For many people with opioid use disorder (OUD), the most effective treatment is the combination of counseling and medication assisted treatment (MAT) with medications such as buprenorphine methadone, or naltrexone. MAT, an evidence-based best practice, allows individuals with OUD to be healthy, productive members of society (Sofuoglu, DeVito, & Carroll, 2018). As part of a comprehensive treatment program, MAT has been shown to:
- Improve survival
- Increase retention in treatment
- Decrease illicit opiate use
- Decrease hepatitis and HIV seroconversion
- Decrease criminal activities
- Increase employment
- Improve birth outcomes with perinatal drug users
(The Connecticut Certification Board, 2018)
Co-occurring disorders and comorbidity with communicable disease are common among individuals with OUD (Stoller & Stephens, 2016). A multifaceted approach to treatment is needed to address the diversity of needs.

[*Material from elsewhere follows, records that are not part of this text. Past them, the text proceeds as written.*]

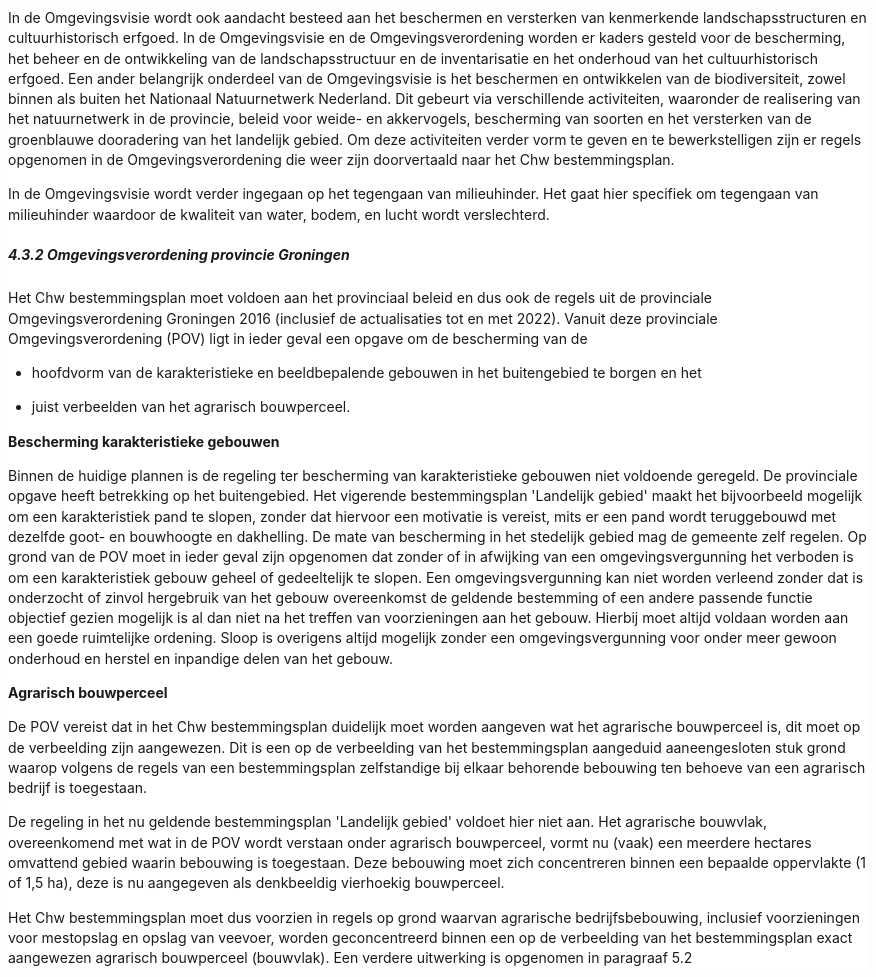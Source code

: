 In de Omgevingsvisie wordt ook aandacht besteed aan het beschermen en versterken van kenmerkende landschapsstructuren en cultuurhistorisch erfgoed. In de Omgevingsvisie en de Omgevingsverordening worden er kaders gesteld voor de bescherming, het beheer en de ontwikkeling van de landschapsstructuur en de inventarisatie en het onderhoud van het cultuurhistorisch erfgoed. Een ander belangrijk onderdeel van de Omgevingsvisie is het beschermen en ontwikkelen van de biodiversiteit, zowel binnen als buiten het Nationaal Natuurnetwerk Nederland. Dit gebeurt via verschillende activiteiten, waaronder de realisering van het natuurnetwerk in de provincie, beleid voor weide\- en akkervogels, bescherming van soorten en het versterken van de groenblauwe dooradering van het landelijk gebied. Om deze activiteiten verder vorm te geven en te bewerkstelligen zijn er regels opgenomen in de Omgevingsverordening die weer zijn doorvertaald naar het Chw bestemmingsplan.

In de Omgevingsvisie wordt verder ingegaan op het tegengaan van milieuhinder. Het gaat hier specifiek om tegengaan van milieuhinder waardoor de kwaliteit van water, bodem, en lucht wordt verslechterd.

##### 4\.3\.2 Omgevingsverordening provincie Groningen

Het Chw bestemmingsplan moet voldoen aan het provinciaal beleid en dus ook de regels uit de provinciale Omgevingsverordening Groningen 2016 (inclusief de actualisaties tot en met 2022\). Vanuit deze provinciale Omgevingsverordening (POV) ligt in ieder geval een opgave om de bescherming van de

* hoofdvorm van de karakteristieke en beeldbepalende gebouwen in het buitengebied te borgen en het

* juist verbeelden van het agrarisch bouwperceel.

**Bescherming karakteristieke gebouwen**

Binnen de huidige plannen is de regeling ter bescherming van karakteristieke gebouwen niet voldoende geregeld. De provinciale opgave heeft betrekking op het buitengebied. Het vigerende bestemmingsplan 'Landelijk gebied' maakt het bijvoorbeeld mogelijk om een karakteristiek pand te slopen, zonder dat hiervoor een motivatie is vereist, mits er een pand wordt teruggebouwd met dezelfde goot\- en bouwhoogte en dakhelling. De mate van bescherming in het stedelijk gebied mag de gemeente zelf regelen. Op grond van de POV moet in ieder geval zijn opgenomen dat zonder of in afwijking van een omgevingsvergunning het verboden is om een karakteristiek gebouw geheel of gedeeltelijk te slopen. Een omgevingsvergunning kan niet worden verleend zonder dat is onderzocht of zinvol hergebruik van het gebouw overeenkomst de geldende bestemming of een andere passende functie objectief gezien mogelijk is al dan niet na het treffen van voorzieningen aan het gebouw. Hierbij moet altijd voldaan worden aan een goede ruimtelijke ordening. Sloop is overigens altijd mogelijk zonder een omgevingsvergunning voor onder meer gewoon onderhoud en herstel en inpandige delen van het gebouw.

**Agrarisch bouwperceel**

De POV vereist dat in het Chw bestemmingsplan duidelijk moet worden aangeven wat het agrarische bouwperceel is, dit moet op de verbeelding zijn aangewezen. Dit is een op de verbeelding van het bestemmingsplan aangeduid aaneengesloten stuk grond waarop volgens de regels van een bestemmingsplan zelfstandige bij elkaar behorende bebouwing ten behoeve van een agrarisch bedrijf is toegestaan.

De regeling in het nu geldende bestemmingsplan 'Landelijk gebied' voldoet hier niet aan. Het agrarische bouwvlak, overeenkomend met wat in de POV wordt verstaan onder agrarisch bouwperceel, vormt nu (vaak) een meerdere hectares omvattend gebied waarin bebouwing is toegestaan. Deze bebouwing moet zich concentreren binnen een bepaalde oppervlakte (1 of 1,5 ha), deze is nu aangegeven als denkbeeldig vierhoekig bouwperceel.

Het Chw bestemmingsplan moet dus voorzien in regels op grond waarvan agrarische bedrijfsbebouwing, inclusief voorzieningen voor mestopslag en opslag van veevoer, worden geconcentreerd binnen een op de verbeelding van het bestemmingsplan exact aangewezen agrarisch bouwperceel (bouwvlak). Een verdere uitwerking is opgenomen in paragraaf 5\.2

Buprenorphine and naltrexone are two Food and Drug Administration (FDA) approved MAT medications Buprenorphine works for both medically supervised withdrawal and maintenance. Naltrexone is a long acting medication that blocks the effects of administered opioid agonists and prevents return to opioid dependence after medically supervised opioid withdrawal. Both medications allow patient and provider more flexibility with regards to dosage and structure of MAT than a traditional methadone clinic. Like methadone, buprenorphine and naltrexone are classified as controlled substances and governed by the federal Controlled Substances Act.
MAT that has been approved by FDA is currently supported by unprecedented federal funding and resources in response to the opioid crisis. However, researchers have identified a significant gap between provider capacity to prescribe buprenorphine and naltrexone, and the number of individuals with OUD who are accessing medication assisted treatment (Abraham et al., 2015; Andraka-Christou, & Capone, 2018; Andrilla, Moore, & Patterson, 2018; Duncan, Mendoza, & Hansen, 2015; Haffajee, Bohnert, & Lagisetty, 2018; Molfenter, 2015; Valenstein-Mah, Hagedorn, Kay, Christopher, & Gordon, 2018).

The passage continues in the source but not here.